## WHAT TO WORK ON
When you set down the entries, keep every word exactly as it is but drop the pictures.

====================

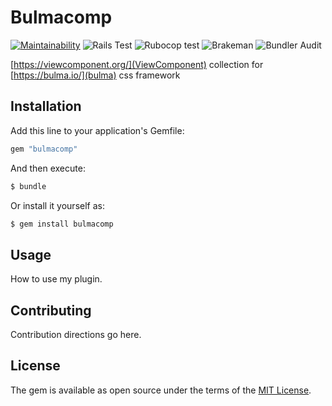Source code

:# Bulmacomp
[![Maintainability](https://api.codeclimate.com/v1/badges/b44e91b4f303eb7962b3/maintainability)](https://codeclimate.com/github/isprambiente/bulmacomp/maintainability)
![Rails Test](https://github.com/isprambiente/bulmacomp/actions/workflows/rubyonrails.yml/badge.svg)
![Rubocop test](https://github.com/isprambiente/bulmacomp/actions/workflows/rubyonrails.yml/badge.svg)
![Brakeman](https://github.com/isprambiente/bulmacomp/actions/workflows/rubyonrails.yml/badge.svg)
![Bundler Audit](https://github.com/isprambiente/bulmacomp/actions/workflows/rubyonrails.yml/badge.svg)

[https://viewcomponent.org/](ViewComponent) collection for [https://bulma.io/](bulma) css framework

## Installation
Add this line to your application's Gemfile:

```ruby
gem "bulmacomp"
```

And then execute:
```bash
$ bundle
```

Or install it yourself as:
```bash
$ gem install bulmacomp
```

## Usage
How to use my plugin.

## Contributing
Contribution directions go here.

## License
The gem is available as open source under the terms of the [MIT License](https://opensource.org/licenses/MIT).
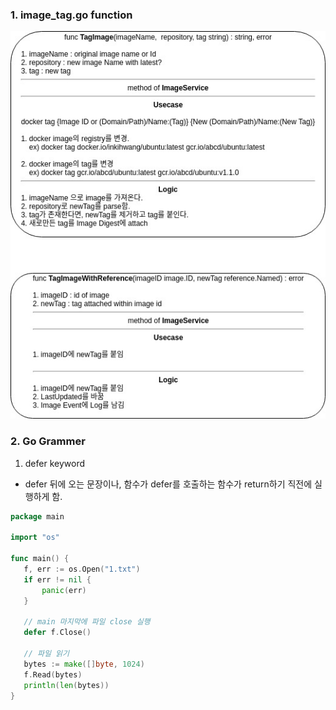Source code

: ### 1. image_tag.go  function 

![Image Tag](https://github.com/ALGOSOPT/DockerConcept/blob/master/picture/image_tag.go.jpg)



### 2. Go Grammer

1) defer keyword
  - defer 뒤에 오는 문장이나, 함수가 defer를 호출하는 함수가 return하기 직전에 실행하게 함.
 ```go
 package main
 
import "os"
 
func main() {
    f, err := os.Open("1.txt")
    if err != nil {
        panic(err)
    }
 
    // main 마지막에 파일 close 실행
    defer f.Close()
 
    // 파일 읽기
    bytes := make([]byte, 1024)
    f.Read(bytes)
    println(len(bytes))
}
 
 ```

====================

## ANSWER SECTION
Source code

:# Bulmacomp
[![Maintainability](https://api.codeclimate.com/v1/badges/b44e91b4f303eb7962b3/maintainability)](https://codeclimate.com/github/isprambiente/bulmacomp/maintainability)
![Rails Test](https://github.com/isprambiente/bulmacomp/actions/workflows/rubyonrails.yml/badge.svg)
![Rubocop test](https://github.com/isprambiente/bulmacomp/actions/workflows/rubyonrails.yml/badge.svg)
![Brakeman](https://github.com/isprambiente/bulmacomp/actions/workflows/rubyonrails.yml/badge.svg)
![Bundler Audit](https://github.com/isprambiente/bulmacomp/actions/workflows/rubyonrails.yml/badge.svg)

[https://viewcomponent.org/](ViewComponent) collection for [https://bulma.io/](bulma) css framework

## Installation
Add this line to your application's Gemfile:

```ruby
gem "bulmacomp"
```

And then execute:
```bash
$ bundle
```

Or install it yourself as:
```bash
$ gem install bulmacomp
```

## Usage
How to use my plugin.

## Contributing
Contribution directions go here.

## License
The gem is available as open source under the terms of the [MIT License](https://opensource.org/licenses/MIT).
Source code

: ### 1. image_tag.go  function 

![Image Tag](https://github.com/ALGOSOPT/DockerConcept/blob/master/picture/image_tag.go.jpg)



### 2. Go Grammer

1) defer keyword
  - defer 뒤에 오는 문장이나, 함수가 defer를 호출하는 함수가 return하기 직전에 실행하게 함.
 ```go
 package main
 
import "os"
 
func main() {
    f, err := os.Open("1.txt")
    if err != nil {
        panic(err)
    }
 
    // main 마지막에 파일 close 실행
    defer f.Close()
 
    // 파일 읽기
    bytes := make([]byte, 1024)
    f.Read(bytes)
    println(len(bytes))
}
 
 ```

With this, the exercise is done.